Stored items
==========

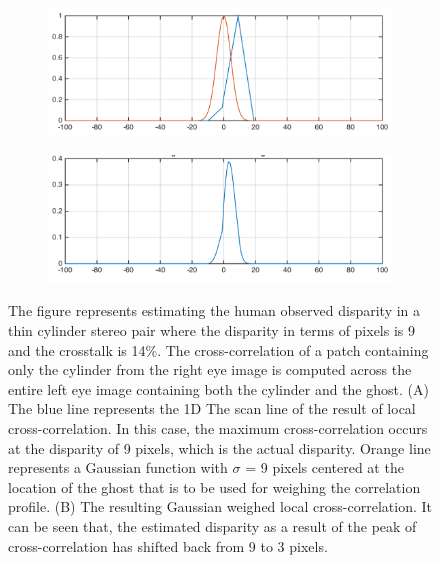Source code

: \begin{figure}[htbp]
    \centering
    \begin{subfigure}[b]{0.9\textwidth}
        \includegraphics[width=\textwidth]{./Template_Figures/normal_ccr}
        \caption{}\label{fig:normal_ccr}
    \end{subfigure}

    \begin{subfigure}[b]{0.9\textwidth}
        \includegraphics[width=\textwidth]{./Template_Figures/windowed_ccr}
        \caption{}\label{fig:windowed_ccr}
    \end{subfigure}

    \caption{The figure represents estimating the human observed disparity in a thin cylinder stereo pair where the disparity in terms of pixels is 9 and the crosstalk is 14\%. The cross-correlation of a patch containing only the cylinder from the right eye image is computed across the entire left eye image containing both the cylinder and the ghost. (A) The blue line represents the 1D The scan line of the result of local cross-correlation. In this case, the maximum cross-correlation occurs at the disparity of 9 pixels, which is the actual disparity. Orange line represents a Gaussian function with $\sigma$ = 9 pixels centered at the location of the ghost that is to be used for weighing the correlation profile. (B) The resulting Gaussian weighed local cross-correlation. It can be seen that, the estimated disparity as a result of the peak of cross-correlation has shifted back from 9 to 3 pixels.\label{fig:windowed_ccr_f}}
\end{figure}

==========

Task to carry out: Your answer must be a single number: the count of lines in the data that contain the string "textwidth".

Completed task: 4